● **Task to carry out**:
Set down exactly the lines below, from the one containing "linear-seperability, thus there" through the final line, and include no others.

● **Data provided**:

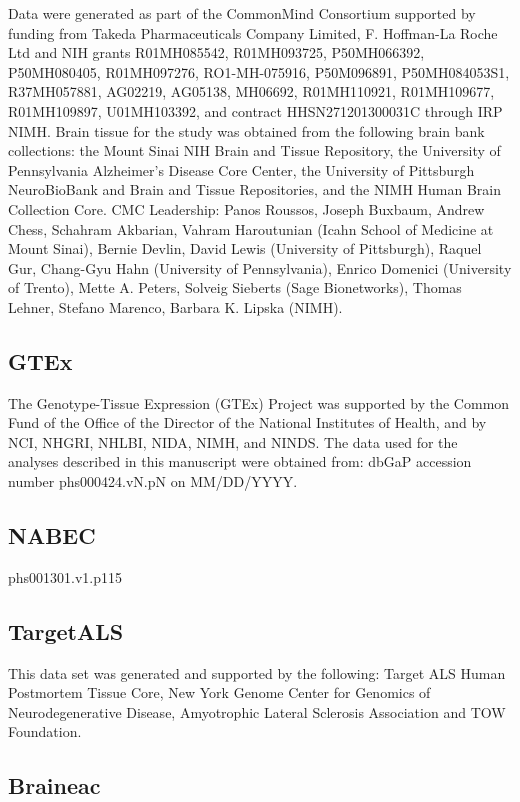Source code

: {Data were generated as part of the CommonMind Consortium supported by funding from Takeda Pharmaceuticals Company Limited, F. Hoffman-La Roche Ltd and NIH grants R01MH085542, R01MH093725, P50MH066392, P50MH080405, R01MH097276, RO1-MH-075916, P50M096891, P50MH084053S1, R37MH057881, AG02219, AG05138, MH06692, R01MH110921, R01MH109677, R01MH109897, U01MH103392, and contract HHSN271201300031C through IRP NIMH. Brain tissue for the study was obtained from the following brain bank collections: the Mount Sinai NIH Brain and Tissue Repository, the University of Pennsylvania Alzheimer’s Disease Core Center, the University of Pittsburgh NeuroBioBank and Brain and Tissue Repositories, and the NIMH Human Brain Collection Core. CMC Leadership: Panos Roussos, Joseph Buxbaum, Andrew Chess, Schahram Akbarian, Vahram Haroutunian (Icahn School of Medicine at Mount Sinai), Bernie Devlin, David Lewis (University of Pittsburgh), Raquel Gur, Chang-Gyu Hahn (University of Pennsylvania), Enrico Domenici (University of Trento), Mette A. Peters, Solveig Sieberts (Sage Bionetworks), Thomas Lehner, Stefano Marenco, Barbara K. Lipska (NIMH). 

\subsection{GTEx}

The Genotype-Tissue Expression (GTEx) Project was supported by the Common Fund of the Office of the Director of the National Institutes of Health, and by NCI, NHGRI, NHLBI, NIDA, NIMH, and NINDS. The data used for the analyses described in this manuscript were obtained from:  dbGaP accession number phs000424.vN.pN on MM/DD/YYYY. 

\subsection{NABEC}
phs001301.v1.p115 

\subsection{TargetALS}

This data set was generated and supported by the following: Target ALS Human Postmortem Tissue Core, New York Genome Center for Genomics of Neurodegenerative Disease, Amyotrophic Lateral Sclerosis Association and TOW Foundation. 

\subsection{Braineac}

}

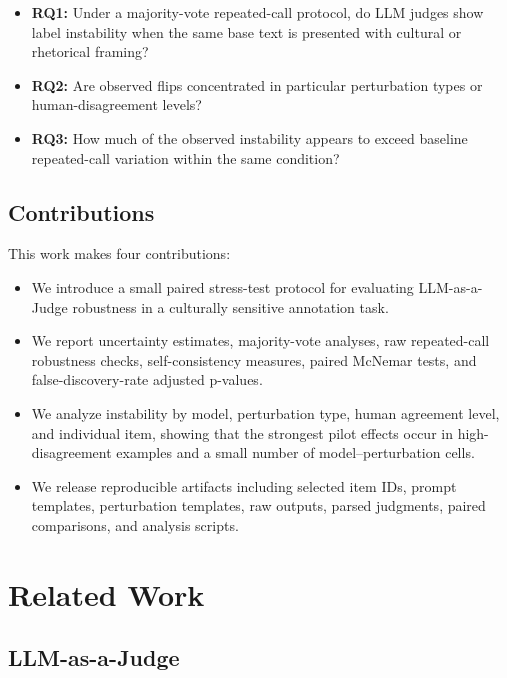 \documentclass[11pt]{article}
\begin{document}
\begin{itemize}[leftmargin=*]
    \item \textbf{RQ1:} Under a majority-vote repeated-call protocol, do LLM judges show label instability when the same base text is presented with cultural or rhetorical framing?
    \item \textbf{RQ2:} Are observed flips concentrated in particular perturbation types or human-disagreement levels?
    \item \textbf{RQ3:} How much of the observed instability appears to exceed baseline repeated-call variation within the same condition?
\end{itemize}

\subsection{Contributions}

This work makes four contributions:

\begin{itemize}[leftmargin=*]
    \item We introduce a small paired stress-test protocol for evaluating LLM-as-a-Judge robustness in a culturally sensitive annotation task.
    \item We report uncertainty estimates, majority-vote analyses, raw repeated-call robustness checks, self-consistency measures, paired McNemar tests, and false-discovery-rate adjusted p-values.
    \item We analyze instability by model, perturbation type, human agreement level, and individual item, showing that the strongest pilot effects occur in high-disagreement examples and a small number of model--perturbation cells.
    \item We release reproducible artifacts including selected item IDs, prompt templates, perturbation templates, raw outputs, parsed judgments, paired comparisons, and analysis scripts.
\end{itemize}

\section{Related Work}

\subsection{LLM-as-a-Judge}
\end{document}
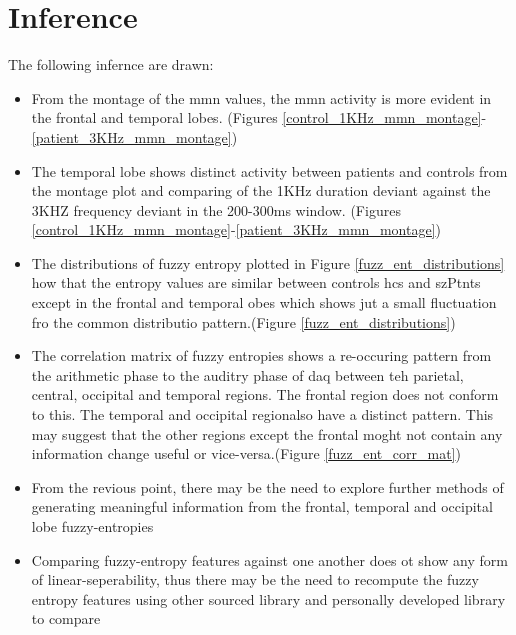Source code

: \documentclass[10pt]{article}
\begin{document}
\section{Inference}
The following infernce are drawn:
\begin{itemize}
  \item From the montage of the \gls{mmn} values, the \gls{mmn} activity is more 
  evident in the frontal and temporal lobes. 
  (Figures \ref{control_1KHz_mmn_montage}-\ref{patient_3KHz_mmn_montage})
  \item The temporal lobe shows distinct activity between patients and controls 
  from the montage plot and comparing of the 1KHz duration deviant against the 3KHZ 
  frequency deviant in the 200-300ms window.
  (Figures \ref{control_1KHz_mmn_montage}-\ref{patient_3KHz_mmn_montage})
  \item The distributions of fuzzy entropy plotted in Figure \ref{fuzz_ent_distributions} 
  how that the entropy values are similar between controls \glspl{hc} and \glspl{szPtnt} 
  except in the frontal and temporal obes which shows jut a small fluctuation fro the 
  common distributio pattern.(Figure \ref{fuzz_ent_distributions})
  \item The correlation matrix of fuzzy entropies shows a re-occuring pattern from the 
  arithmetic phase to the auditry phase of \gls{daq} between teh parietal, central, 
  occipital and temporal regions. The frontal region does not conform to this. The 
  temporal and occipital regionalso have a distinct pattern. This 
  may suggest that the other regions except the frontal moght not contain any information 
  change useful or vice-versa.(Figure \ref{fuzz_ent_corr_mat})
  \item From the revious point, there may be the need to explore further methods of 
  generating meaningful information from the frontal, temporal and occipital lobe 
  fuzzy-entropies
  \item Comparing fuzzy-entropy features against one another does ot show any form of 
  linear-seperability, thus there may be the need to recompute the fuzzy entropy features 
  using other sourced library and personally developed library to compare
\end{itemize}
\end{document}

● **Solution to this exercise**:
  linear-seperability, thus there may be the need to recompute the fuzzy entropy features 
  using other sourced library and personally developed library to compare
\end{itemize}
\end{document}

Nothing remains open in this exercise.